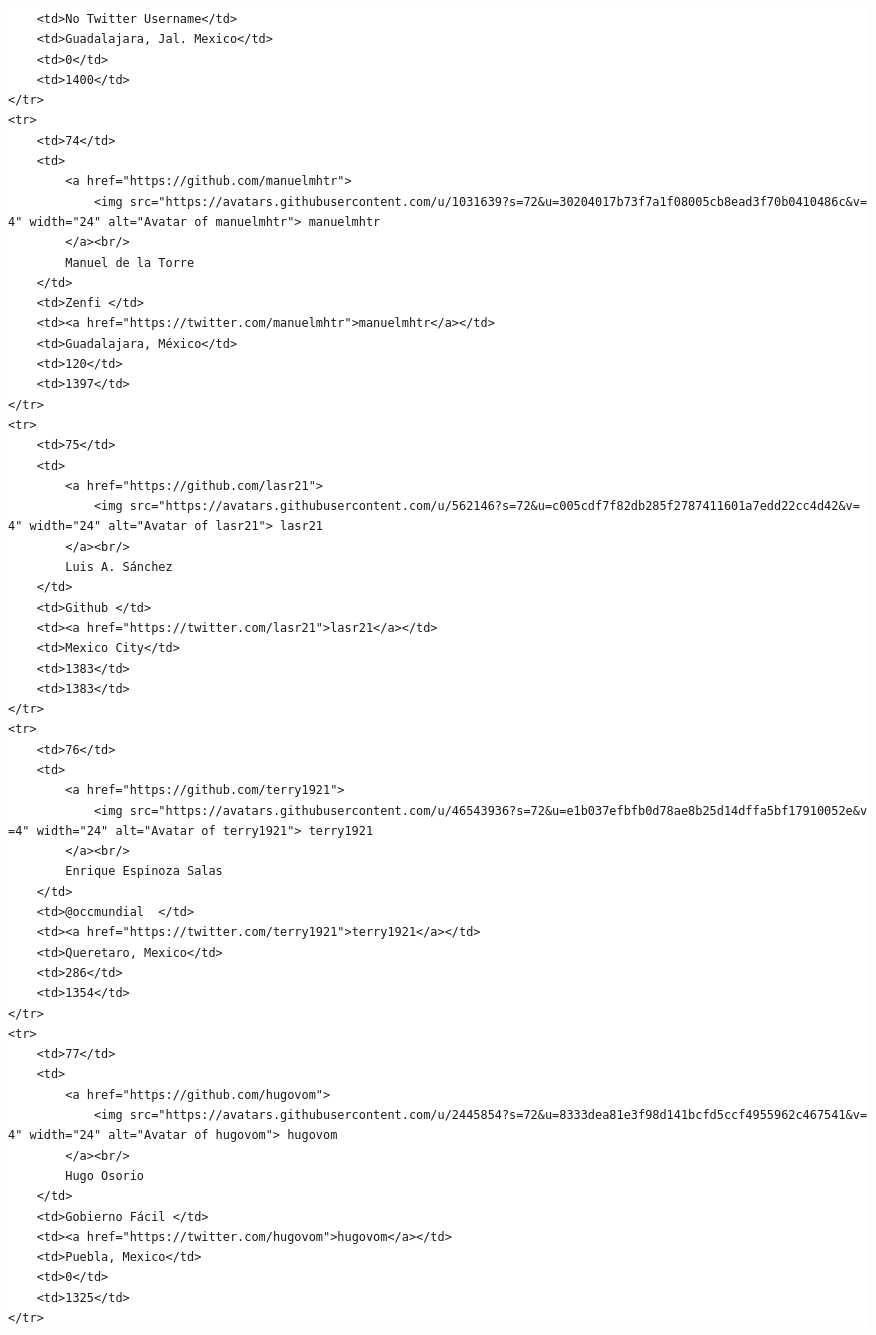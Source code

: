 		<td>No Twitter Username</td>
		<td>Guadalajara, Jal. Mexico</td>
		<td>0</td>
		<td>1400</td>
	</tr>
	<tr>
		<td>74</td>
		<td>
			<a href="https://github.com/manuelmhtr">
				<img src="https://avatars.githubusercontent.com/u/1031639?s=72&u=30204017b73f7a1f08005cb8ead3f70b0410486c&v=4" width="24" alt="Avatar of manuelmhtr"> manuelmhtr
			</a><br/>
			Manuel de la Torre
		</td>
		<td>Zenfi </td>
		<td><a href="https://twitter.com/manuelmhtr">manuelmhtr</a></td>
		<td>Guadalajara, México</td>
		<td>120</td>
		<td>1397</td>
	</tr>
	<tr>
		<td>75</td>
		<td>
			<a href="https://github.com/lasr21">
				<img src="https://avatars.githubusercontent.com/u/562146?s=72&u=c005cdf7f82db285f2787411601a7edd22cc4d42&v=4" width="24" alt="Avatar of lasr21"> lasr21
			</a><br/>
			Luis A. Sánchez
		</td>
		<td>Github </td>
		<td><a href="https://twitter.com/lasr21">lasr21</a></td>
		<td>Mexico City</td>
		<td>1383</td>
		<td>1383</td>
	</tr>
	<tr>
		<td>76</td>
		<td>
			<a href="https://github.com/terry1921">
				<img src="https://avatars.githubusercontent.com/u/46543936?s=72&u=e1b037efbfb0d78ae8b25d14dffa5bf17910052e&v=4" width="24" alt="Avatar of terry1921"> terry1921
			</a><br/>
			Enrique Espinoza Salas
		</td>
		<td>@occmundial  </td>
		<td><a href="https://twitter.com/terry1921">terry1921</a></td>
		<td>Queretaro, Mexico</td>
		<td>286</td>
		<td>1354</td>
	</tr>
	<tr>
		<td>77</td>
		<td>
			<a href="https://github.com/hugovom">
				<img src="https://avatars.githubusercontent.com/u/2445854?s=72&u=8333dea81e3f98d141bcfd5ccf4955962c467541&v=4" width="24" alt="Avatar of hugovom"> hugovom
			</a><br/>
			Hugo Osorio
		</td>
		<td>Gobierno Fácil </td>
		<td><a href="https://twitter.com/hugovom">hugovom</a></td>
		<td>Puebla, Mexico</td>
		<td>0</td>
		<td>1325</td>
	</tr>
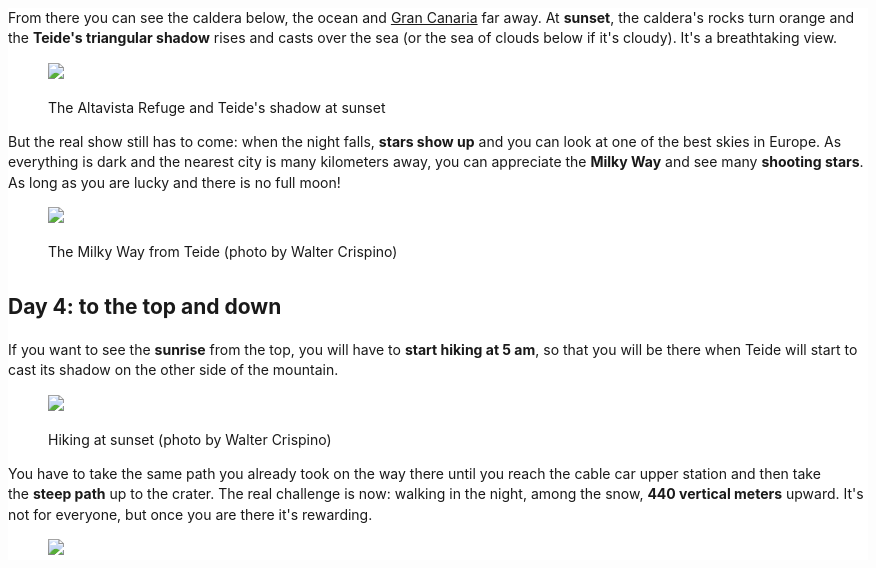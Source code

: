 From there you can see the caldera below, the ocean and [Gran Canaria](http://nomad.danieleghidoli.it/2018/01/06/surf-camp-las-palmas-gran-canaria/) far away. At **sunset**, the caldera's rocks turn orange and the **Teide's triangular shadow** rises and casts over the sea (or the sea of clouds below if it's cloudy). It's a breathtaking view.

<figure>

![](~/assets/images/altavista-refuge.jpg)

<figcaption>

The Altavista Refuge and Teide's shadow at sunset

</figcaption>

</figure>

But the real show still has to come: when the night falls, **stars show up** and you can look at one of the best skies in Europe. As everything is dark and the nearest city is many kilometers away, you can appreciate the **Milky Way** and see many **shooting stars**. As long as you are lucky and there is no full moon!

<figure>

![](~/assets/images/milky-way.jpg)

<figcaption>

The Milky Way from Teide (photo by Walter Crispino)

</figcaption>

</figure>

## Day 4: to the top and down

If you want to see the **sunrise** from the top, you will have to **start hiking at 5 am**, so that you will be there when Teide will start to cast its shadow on the other side of the mountain.

<figure>

![](~/assets/images/hiking-in-the-night.jpg)

<figcaption>

Hiking at sunset (photo by Walter Crispino)

</figcaption>

</figure>

You have to take the same path you already took on the way there until you reach the cable car upper station and then take the **steep path** up to the crater. The real challenge is now: walking in the night, among the snow, **440 vertical meters** upward. It's not for everyone, but once you are there it's rewarding.

<figure>

![](~/assets/images/steep-path.jpg)
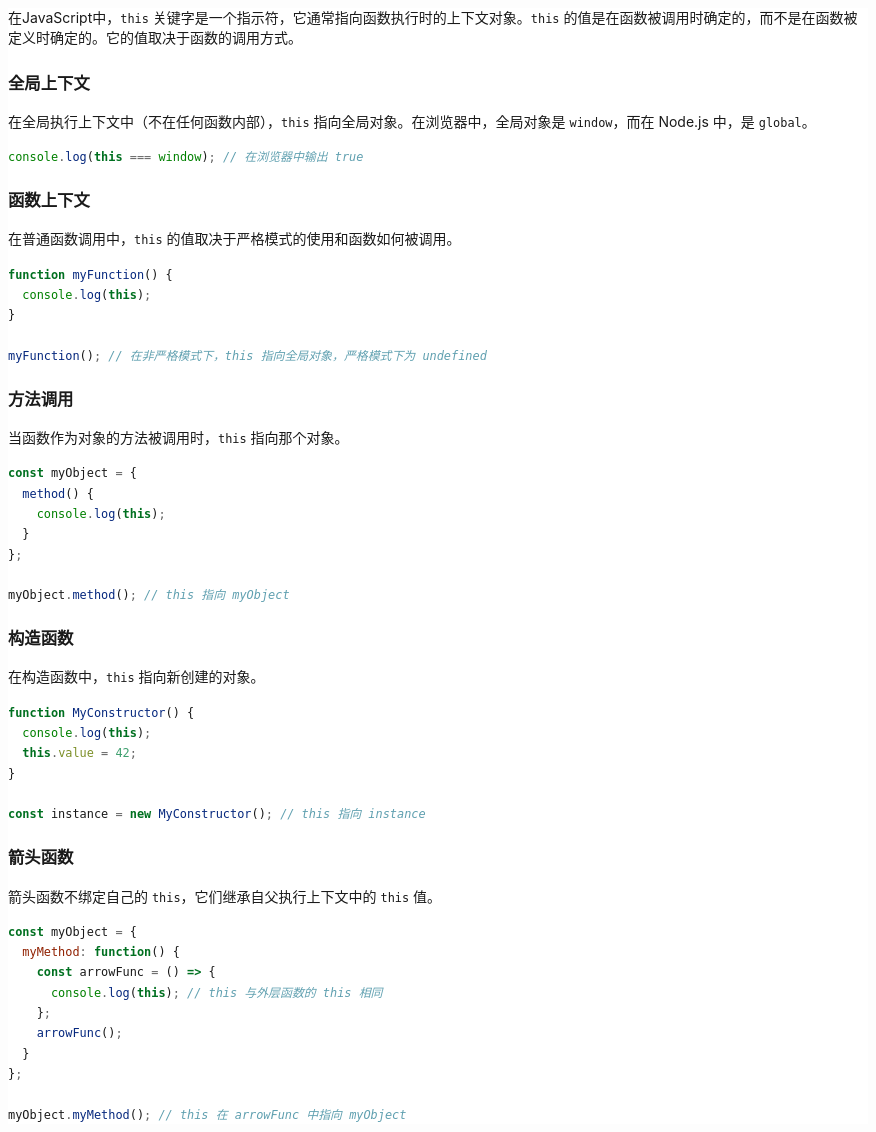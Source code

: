在JavaScript中，`this` 关键字是一个指示符，它通常指向函数执行时的上下文对象。`this` 的值是在函数被调用时确定的，而不是在函数被定义时确定的。它的值取决于函数的调用方式。

### 全局上下文

在全局执行上下文中（不在任何函数内部），`this` 指向全局对象。在浏览器中，全局对象是 `window`，而在 Node.js 中，是 `global`。

```javascript
console.log(this === window); // 在浏览器中输出 true
```

### 函数上下文

在普通函数调用中，`this` 的值取决于严格模式的使用和函数如何被调用。

```javascript
function myFunction() {
  console.log(this);
}

myFunction(); // 在非严格模式下，this 指向全局对象，严格模式下为 undefined
```

### 方法调用

当函数作为对象的方法被调用时，`this` 指向那个对象。

```javascript
const myObject = {
  method() {
    console.log(this);
  }
};

myObject.method(); // this 指向 myObject
```

### 构造函数

在构造函数中，`this` 指向新创建的对象。

```javascript
function MyConstructor() {
  console.log(this);
  this.value = 42;
}

const instance = new MyConstructor(); // this 指向 instance
```

### 箭头函数

箭头函数不绑定自己的 `this`，它们继承自父执行上下文中的 `this` 值。

```javascript
const myObject = {
  myMethod: function() {
    const arrowFunc = () => {
      console.log(this); // this 与外层函数的 this 相同
    };
    arrowFunc();
  }
};

myObject.myMethod(); // this 在 arrowFunc 中指向 myObject
```
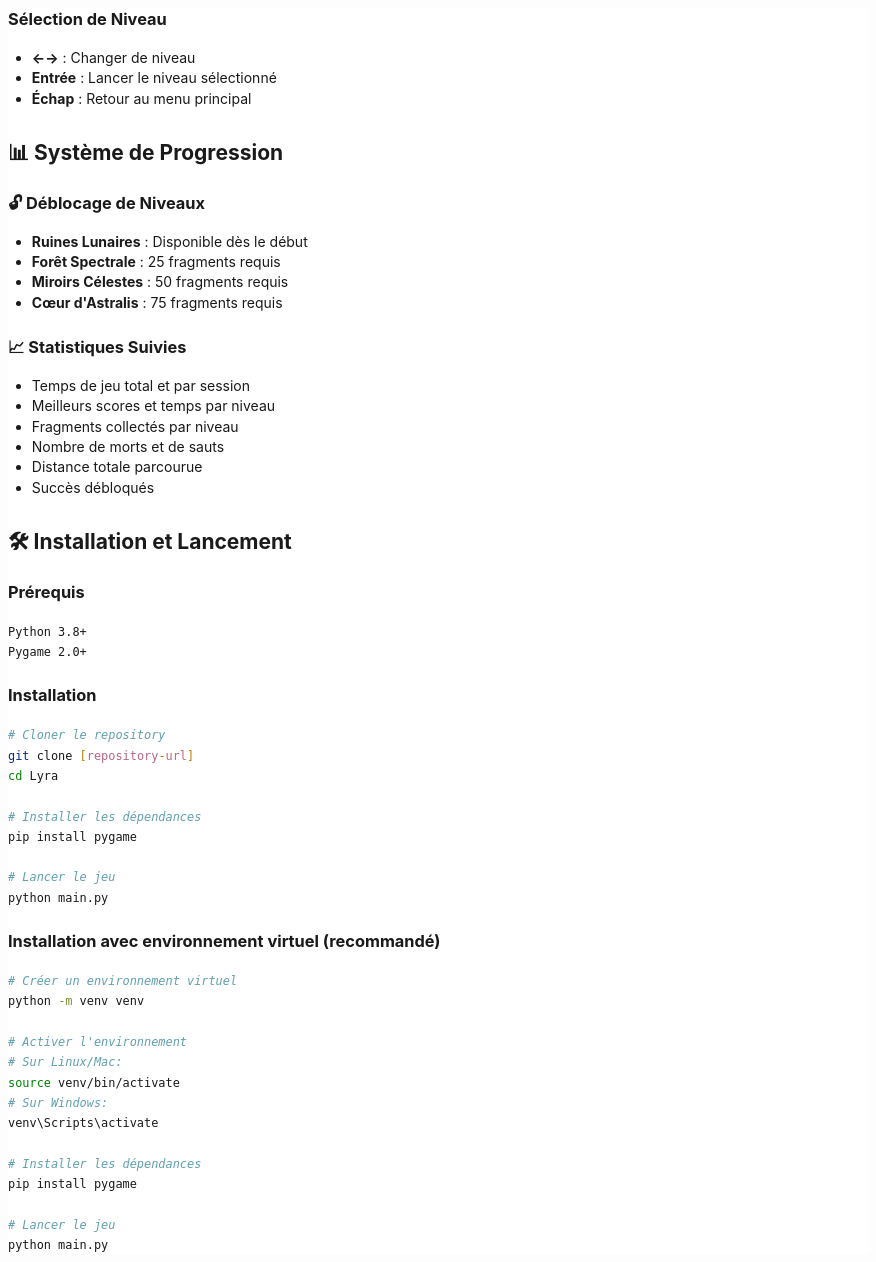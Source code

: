 ### Sélection de Niveau
- **←→** : Changer de niveau
- **Entrée** : Lancer le niveau sélectionné
- **Échap** : Retour au menu principal

## 📊 Système de Progression

### 🔓 Déblocage de Niveaux
- **Ruines Lunaires** : Disponible dès le début
- **Forêt Spectrale** : 25 fragments requis
- **Miroirs Célestes** : 50 fragments requis
- **Cœur d'Astralis** : 75 fragments requis

### 📈 Statistiques Suivies
- Temps de jeu total et par session
- Meilleurs scores et temps par niveau
- Fragments collectés par niveau
- Nombre de morts et de sauts
- Distance totale parcourue
- Succès débloqués

## 🛠️ Installation et Lancement

### Prérequis
```bash
Python 3.8+
Pygame 2.0+
```

### Installation
```bash
# Cloner le repository
git clone [repository-url]
cd Lyra

# Installer les dépendances
pip install pygame

# Lancer le jeu
python main.py
```

### Installation avec environnement virtuel (recommandé)
```bash
# Créer un environnement virtuel
python -m venv venv

# Activer l'environnement
# Sur Linux/Mac:
source venv/bin/activate
# Sur Windows:
venv\Scripts\activate

# Installer les dépendances
pip install pygame

# Lancer le jeu
python main.py
```
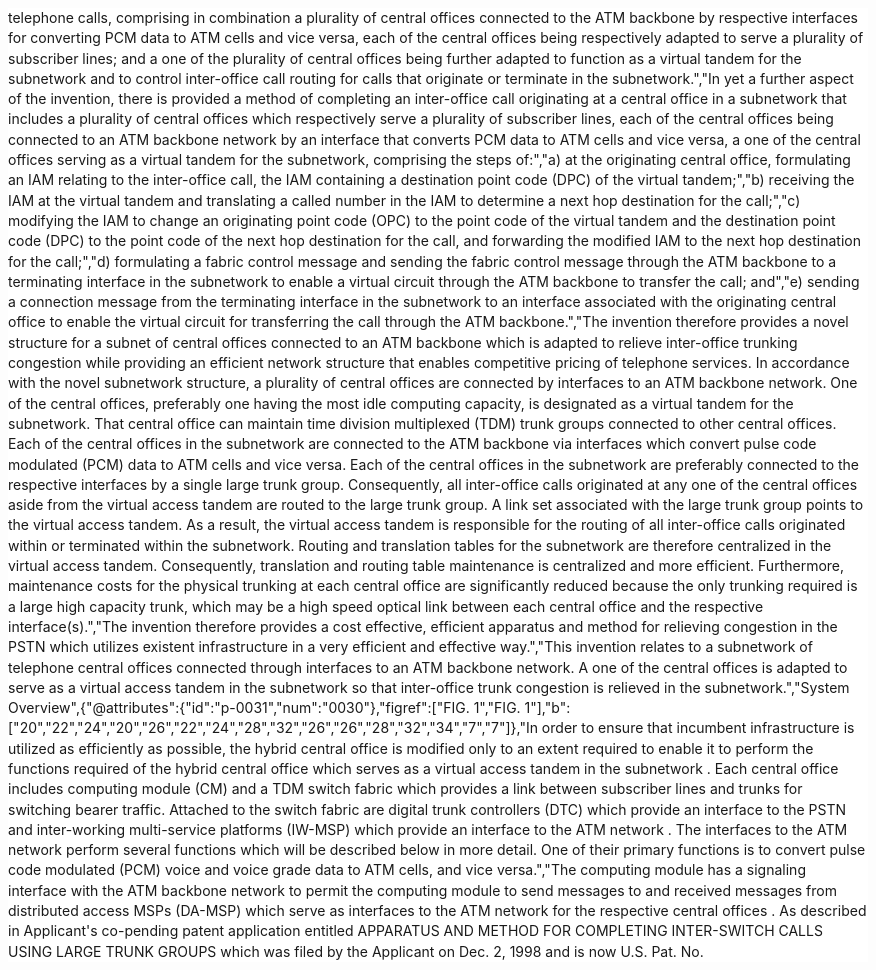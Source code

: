 telephone calls, comprising in combination a plurality of central offices connected to the ATM backbone by respective interfaces for converting PCM data to ATM cells and vice versa, each of the central offices being respectively adapted to serve a plurality of subscriber lines; and a one of the plurality of central offices being further adapted to function as a virtual tandem for the subnetwork and to control inter-office call routing for calls that originate or terminate in the subnetwork.","In yet a further aspect of the invention, there is provided a method of completing an inter-office call originating at a central office in a subnetwork that includes a plurality of central offices which respectively serve a plurality of subscriber lines, each of the central offices being connected to an ATM backbone network by an interface that converts PCM data to ATM cells and vice versa, a one of the central offices serving as a virtual tandem for the subnetwork, comprising the steps of:","a) at the originating central office, formulating an IAM relating to the inter-office call, the IAM containing a destination point code (DPC) of the virtual tandem;","b) receiving the IAM at the virtual tandem and translating a called number in the IAM to determine a next hop destination for the call;","c) modifying the IAM to change an originating point code (OPC) to the point code of the virtual tandem and the destination point code (DPC) to the point code of the next hop destination for the call, and forwarding the modified IAM to the next hop destination for the call;","d) formulating a fabric control message and sending the fabric control message through the ATM backbone to a terminating interface in the subnetwork to enable a virtual circuit through the ATM backbone to transfer the call; and","e) sending a connection message from the terminating interface in the subnetwork to an interface associated with the originating central office to enable the virtual circuit for transferring the call through the ATM backbone.","The invention therefore provides a novel structure for a subnet of central offices connected to an ATM backbone which is adapted to relieve inter-office trunking congestion while providing an efficient network structure that enables competitive pricing of telephone services. In accordance with the novel subnetwork structure, a plurality of central offices are connected by interfaces to an ATM backbone network. One of the central offices, preferably one having the most idle computing capacity, is designated as a virtual tandem for the subnetwork. That central office can maintain time division multiplexed (TDM) trunk groups connected to other central offices. Each of the central offices in the subnetwork are connected to the ATM backbone via interfaces which convert pulse code modulated (PCM) data to ATM cells and vice versa. Each of the central offices in the subnetwork are preferably connected to the respective interfaces by a single large trunk group. Consequently, all inter-office calls originated at any one of the central offices aside from the virtual access tandem are routed to the large trunk group. A link set associated with the large trunk group points to the virtual access tandem. As a result, the virtual access tandem is responsible for the routing of all inter-office calls originated within or terminated within the subnetwork. Routing and translation tables for the subnetwork are therefore centralized in the virtual access tandem. Consequently, translation and routing table maintenance is centralized and more efficient. Furthermore, maintenance costs for the physical trunking at each central office are significantly reduced because the only trunking required is a large high capacity trunk, which may be a high speed optical link between each central office and the respective interface(s).","The invention therefore provides a cost effective, efficient apparatus and method for relieving congestion in the PSTN which utilizes existent infrastructure in a very efficient and effective way.","This invention relates to a subnetwork of telephone central offices connected through interfaces to an ATM backbone network. A one of the central offices is adapted to serve as a virtual access tandem in the subnetwork so that inter-office trunk congestion is relieved in the subnetwork.","System Overview",{"@attributes":{"id":"p-0031","num":"0030"},"figref":["FIG. 1","FIG. 1"],"b":["20","22","24","20","26","22","24","28","32","26","26","28","32","34","7","7"]},"In order to ensure that incumbent infrastructure is utilized as efficiently as possible, the hybrid central office  is modified only to an extent required to enable it to perform the functions required of the hybrid central office  which serves as a virtual access tandem in the subnetwork . Each central office includes computing module (CM)  and a TDM switch fabric  which provides a link between subscriber lines and trunks for switching bearer traffic. Attached to the switch fabric  are digital trunk controllers (DTC)  which provide an interface to the PSTN  and inter-working multi-service platforms (IW-MSP)  which provide an interface to the ATM network . The interfaces to the ATM network perform several functions which will be described below in more detail. One of their primary functions is to convert pulse code modulated (PCM) voice and voice grade data to ATM cells, and vice versa.","The computing module  has a signaling interface  with the ATM backbone network  to permit the computing module  to send messages to and received messages from distributed access MSPs (DA-MSP)  which serve as interfaces to the ATM network  for the respective central offices . As described in Applicant's co-pending patent application entitled APPARATUS AND METHOD FOR COMPLETING INTER-SWITCH CALLS USING LARGE TRUNK GROUPS which was filed by the Applicant on Dec. 2, 1998 and is now U.S. Pat. No.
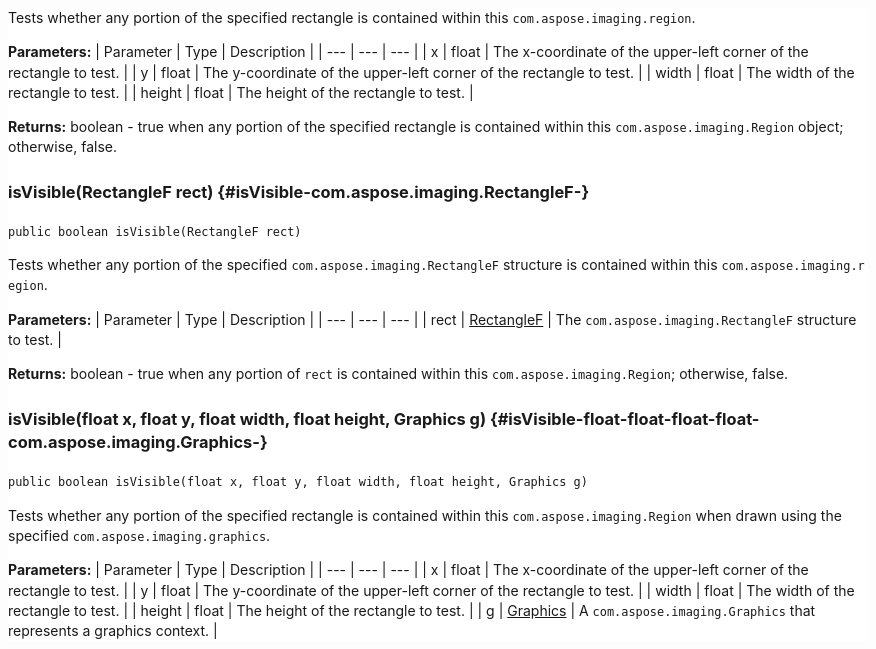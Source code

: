 
Tests whether any portion of the specified rectangle is contained within this `com.aspose.imaging.region`.

**Parameters:**
| Parameter | Type | Description |
| --- | --- | --- |
| x | float | The x-coordinate of the upper-left corner of the rectangle to test. |
| y | float | The y-coordinate of the upper-left corner of the rectangle to test. |
| width | float | The width of the rectangle to test. |
| height | float | The height of the rectangle to test. |

**Returns:**
boolean - true when any portion of the specified rectangle is contained within this `com.aspose.imaging.Region` object; otherwise, false.
### isVisible(RectangleF rect) {#isVisible-com.aspose.imaging.RectangleF-}
```
public boolean isVisible(RectangleF rect)
```


Tests whether any portion of the specified `com.aspose.imaging.RectangleF` structure is contained within this `com.aspose.imaging.region`.

**Parameters:**
| Parameter | Type | Description |
| --- | --- | --- |
| rect | [RectangleF](../../com.aspose.imaging/rectanglef) | The `com.aspose.imaging.RectangleF` structure to test. |

**Returns:**
boolean - true when any portion of `rect` is contained within this `com.aspose.imaging.Region`; otherwise, false.
### isVisible(float x, float y, float width, float height, Graphics g) {#isVisible-float-float-float-float-com.aspose.imaging.Graphics-}
```
public boolean isVisible(float x, float y, float width, float height, Graphics g)
```


Tests whether any portion of the specified rectangle is contained within this `com.aspose.imaging.Region` when drawn using the specified `com.aspose.imaging.graphics`.

**Parameters:**
| Parameter | Type | Description |
| --- | --- | --- |
| x | float | The x-coordinate of the upper-left corner of the rectangle to test. |
| y | float | The y-coordinate of the upper-left corner of the rectangle to test. |
| width | float | The width of the rectangle to test. |
| height | float | The height of the rectangle to test. |
| g | [Graphics](../../com.aspose.imaging/graphics) | A `com.aspose.imaging.Graphics` that represents a graphics context. |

────────

- [BRIEF] Tally up the lines above in which "steep" occurs. Give the result as a bare number.

- [RESPONSE TO THE TASK] 2